* Directions for this task
Word for word, copy the records that follow.

* Dataset items
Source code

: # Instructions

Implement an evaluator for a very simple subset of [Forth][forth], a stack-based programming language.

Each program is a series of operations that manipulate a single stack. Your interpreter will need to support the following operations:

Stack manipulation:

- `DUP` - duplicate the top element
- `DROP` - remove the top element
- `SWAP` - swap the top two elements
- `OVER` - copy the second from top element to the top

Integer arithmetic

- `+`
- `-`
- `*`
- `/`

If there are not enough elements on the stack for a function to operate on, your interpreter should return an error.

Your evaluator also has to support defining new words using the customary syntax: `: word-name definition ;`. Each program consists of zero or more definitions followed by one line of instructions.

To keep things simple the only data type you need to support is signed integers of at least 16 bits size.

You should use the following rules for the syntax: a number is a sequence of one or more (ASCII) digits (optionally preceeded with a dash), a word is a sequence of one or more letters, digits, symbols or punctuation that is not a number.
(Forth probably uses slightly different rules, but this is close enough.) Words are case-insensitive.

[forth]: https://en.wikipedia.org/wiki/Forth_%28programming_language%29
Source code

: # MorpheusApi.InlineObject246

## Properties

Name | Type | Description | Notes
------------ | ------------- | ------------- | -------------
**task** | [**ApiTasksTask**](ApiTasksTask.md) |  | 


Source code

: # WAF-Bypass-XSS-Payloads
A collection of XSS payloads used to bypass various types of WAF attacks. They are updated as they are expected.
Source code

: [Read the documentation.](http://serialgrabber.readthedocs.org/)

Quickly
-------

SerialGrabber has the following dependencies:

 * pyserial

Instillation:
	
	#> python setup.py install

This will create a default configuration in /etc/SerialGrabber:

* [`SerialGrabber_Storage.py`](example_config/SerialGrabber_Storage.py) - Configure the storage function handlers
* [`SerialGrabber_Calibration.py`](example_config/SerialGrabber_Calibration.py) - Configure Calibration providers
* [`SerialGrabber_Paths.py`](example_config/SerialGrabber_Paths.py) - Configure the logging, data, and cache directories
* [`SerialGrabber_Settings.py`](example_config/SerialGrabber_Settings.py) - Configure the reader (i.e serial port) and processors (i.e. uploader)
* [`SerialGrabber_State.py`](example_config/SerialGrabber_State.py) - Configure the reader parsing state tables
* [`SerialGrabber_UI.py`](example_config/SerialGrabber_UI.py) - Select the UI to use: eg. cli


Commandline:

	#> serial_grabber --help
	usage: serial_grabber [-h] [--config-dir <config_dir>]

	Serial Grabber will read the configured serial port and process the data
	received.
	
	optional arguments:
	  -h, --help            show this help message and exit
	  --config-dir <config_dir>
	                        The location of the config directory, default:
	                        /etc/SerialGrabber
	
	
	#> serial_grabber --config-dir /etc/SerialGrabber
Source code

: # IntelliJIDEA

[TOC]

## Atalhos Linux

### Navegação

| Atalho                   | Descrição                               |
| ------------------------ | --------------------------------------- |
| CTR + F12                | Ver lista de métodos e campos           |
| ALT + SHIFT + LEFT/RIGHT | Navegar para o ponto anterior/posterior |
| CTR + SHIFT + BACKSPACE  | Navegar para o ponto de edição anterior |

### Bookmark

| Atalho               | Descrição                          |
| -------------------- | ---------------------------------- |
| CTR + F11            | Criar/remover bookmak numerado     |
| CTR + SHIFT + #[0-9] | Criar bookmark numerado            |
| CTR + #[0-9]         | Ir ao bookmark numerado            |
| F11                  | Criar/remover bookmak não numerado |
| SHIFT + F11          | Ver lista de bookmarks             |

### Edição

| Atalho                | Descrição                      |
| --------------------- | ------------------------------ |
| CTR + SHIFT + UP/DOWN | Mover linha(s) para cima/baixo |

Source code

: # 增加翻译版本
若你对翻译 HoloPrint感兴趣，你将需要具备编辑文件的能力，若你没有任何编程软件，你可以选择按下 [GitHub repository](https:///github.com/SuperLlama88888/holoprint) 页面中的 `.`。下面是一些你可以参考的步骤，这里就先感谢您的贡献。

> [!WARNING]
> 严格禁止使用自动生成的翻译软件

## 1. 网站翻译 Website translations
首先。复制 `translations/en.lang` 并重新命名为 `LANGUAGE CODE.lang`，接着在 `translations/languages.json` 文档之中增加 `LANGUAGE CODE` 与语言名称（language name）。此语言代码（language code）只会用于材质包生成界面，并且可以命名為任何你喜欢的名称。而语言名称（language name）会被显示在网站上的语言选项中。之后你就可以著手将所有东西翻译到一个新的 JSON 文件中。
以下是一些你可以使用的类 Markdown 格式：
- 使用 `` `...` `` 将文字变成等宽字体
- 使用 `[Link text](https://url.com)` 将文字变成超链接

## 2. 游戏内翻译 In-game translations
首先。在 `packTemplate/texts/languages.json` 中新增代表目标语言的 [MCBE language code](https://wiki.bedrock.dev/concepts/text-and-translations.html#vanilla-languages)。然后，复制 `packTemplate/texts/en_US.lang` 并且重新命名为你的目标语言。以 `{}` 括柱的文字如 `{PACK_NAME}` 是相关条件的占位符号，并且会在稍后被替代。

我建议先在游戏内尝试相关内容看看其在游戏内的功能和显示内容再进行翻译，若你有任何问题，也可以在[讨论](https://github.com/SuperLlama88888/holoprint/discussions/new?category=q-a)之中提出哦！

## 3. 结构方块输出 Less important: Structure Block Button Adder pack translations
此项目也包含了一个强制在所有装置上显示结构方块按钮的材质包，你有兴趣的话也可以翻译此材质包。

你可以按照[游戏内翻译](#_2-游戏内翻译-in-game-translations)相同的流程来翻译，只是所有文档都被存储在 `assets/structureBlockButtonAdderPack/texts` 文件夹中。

* Exercise answer
Source code

: # Instructions

Implement an evaluator for a very simple subset of [Forth][forth], a stack-based programming language.

Each program is a series of operations that manipulate a single stack. Your interpreter will need to support the following operations:

Stack manipulation:

- `DUP` - duplicate the top element
- `DROP` - remove the top element
- `SWAP` - swap the top two elements
- `OVER` - copy the second from top element to the top

Integer arithmetic

- `+`
- `-`
- `*`
- `/`

If there are not enough elements on the stack for a function to operate on, your interpreter should return an error.

Your evaluator also has to support defining new words using the customary syntax: `: word-name definition ;`. Each program consists of zero or more definitions followed by one line of instructions.

To keep things simple the only data type you need to support is signed integers of at least 16 bits size.

You should use the following rules for the syntax: a number is a sequence of one or more (ASCII) digits (optionally preceeded with a dash), a word is a sequence of one or more letters, digits, symbols or punctuation that is not a number.
(Forth probably uses slightly different rules, but this is close enough.) Words are case-insensitive.

[forth]: https://en.wikipedia.org/wiki/Forth_%28programming_language%29
Source code

: # MorpheusApi.InlineObject246

## Properties

Name | Type | Description | Notes
------------ | ------------- | ------------- | -------------
**task** | [**ApiTasksTask**](ApiTasksTask.md) |  | 


Source code

: # WAF-Bypass-XSS-Payloads
A collection of XSS payloads used to bypass various types of WAF attacks. They are updated as they are expected.
Source code

: [Read the documentation.](http://serialgrabber.readthedocs.org/)

Quickly
-------

SerialGrabber has the following dependencies:

 * pyserial

Instillation:
	
	#> python setup.py install

This will create a default configuration in /etc/SerialGrabber:

* [`SerialGrabber_Storage.py`](example_config/SerialGrabber_Storage.py) - Configure the storage function handlers
* [`SerialGrabber_Calibration.py`](example_config/SerialGrabber_Calibration.py) - Configure Calibration providers
* [`SerialGrabber_Paths.py`](example_config/SerialGrabber_Paths.py) - Configure the logging, data, and cache directories
* [`SerialGrabber_Settings.py`](example_config/SerialGrabber_Settings.py) - Configure the reader (i.e serial port) and processors (i.e. uploader)
* [`SerialGrabber_State.py`](example_config/SerialGrabber_State.py) - Configure the reader parsing state tables
* [`SerialGrabber_UI.py`](example_config/SerialGrabber_UI.py) - Select the UI to use: eg. cli


Commandline:

	#> serial_grabber --help
	usage: serial_grabber [-h] [--config-dir <config_dir>]

	Serial Grabber will read the configured serial port and process the data
	received.
	
	optional arguments:
	  -h, --help            show this help message and exit
	  --config-dir <config_dir>
	                        The location of the config directory, default:
	                        /etc/SerialGrabber
	
	
	#> serial_grabber --config-dir /etc/SerialGrabber
Source code

: # IntelliJIDEA

[TOC]

## Atalhos Linux

### Navegação

| Atalho                   | Descrição                               |
| ------------------------ | --------------------------------------- |
| CTR + F12                | Ver lista de métodos e campos           |
| ALT + SHIFT + LEFT/RIGHT | Navegar para o ponto anterior/posterior |
| CTR + SHIFT + BACKSPACE  | Navegar para o ponto de edição anterior |

### Bookmark

| Atalho               | Descrição                          |
| -------------------- | ---------------------------------- |
| CTR + F11            | Criar/remover bookmak numerado     |
| CTR + SHIFT + #[0-9] | Criar bookmark numerado            |
| CTR + #[0-9]         | Ir ao bookmark numerado            |
| F11                  | Criar/remover bookmak não numerado |
| SHIFT + F11          | Ver lista de bookmarks             |

### Edição

| Atalho                | Descrição                      |
| --------------------- | ------------------------------ |
| CTR + SHIFT + UP/DOWN | Mover linha(s) para cima/baixo |

Source code

: # 增加翻译版本
若你对翻译 HoloPrint感兴趣，你将需要具备编辑文件的能力，若你没有任何编程软件，你可以选择按下 [GitHub repository](https:///github.com/SuperLlama88888/holoprint) 页面中的 `.`。下面是一些你可以参考的步骤，这里就先感谢您的贡献。

> [!WARNING]
> 严格禁止使用自动生成的翻译软件

## 1. 网站翻译 Website translations
首先。复制 `translations/en.lang` 并重新命名为 `LANGUAGE CODE.lang`，接着在 `translations/languages.json` 文档之中增加 `LANGUAGE CODE` 与语言名称（language name）。此语言代码（language code）只会用于材质包生成界面，并且可以命名為任何你喜欢的名称。而语言名称（language name）会被显示在网站上的语言选项中。之后你就可以著手将所有东西翻译到一个新的 JSON 文件中。
以下是一些你可以使用的类 Markdown 格式：
- 使用 `` `...` `` 将文字变成等宽字体
- 使用 `[Link text](https://url.com)` 将文字变成超链接

## 2. 游戏内翻译 In-game translations
首先。在 `packTemplate/texts/languages.json` 中新增代表目标语言的 [MCBE language code](https://wiki.bedrock.dev/concepts/text-and-translations.html#vanilla-languages)。然后，复制 `packTemplate/texts/en_US.lang` 并且重新命名为你的目标语言。以 `{}` 括柱的文字如 `{PACK_NAME}` 是相关条件的占位符号，并且会在稍后被替代。

我建议先在游戏内尝试相关内容看看其在游戏内的功能和显示内容再进行翻译，若你有任何问题，也可以在[讨论](https://github.com/SuperLlama88888/holoprint/discussions/new?category=q-a)之中提出哦！

## 3. 结构方块输出 Less important: Structure Block Button Adder pack translations
此项目也包含了一个强制在所有装置上显示结构方块按钮的材质包，你有兴趣的话也可以翻译此材质包。

你可以按照[游戏内翻译](#_2-游戏内翻译-in-game-translations)相同的流程来翻译，只是所有文档都被存储在 `assets/structureBlockButtonAdderPack/texts` 文件夹中。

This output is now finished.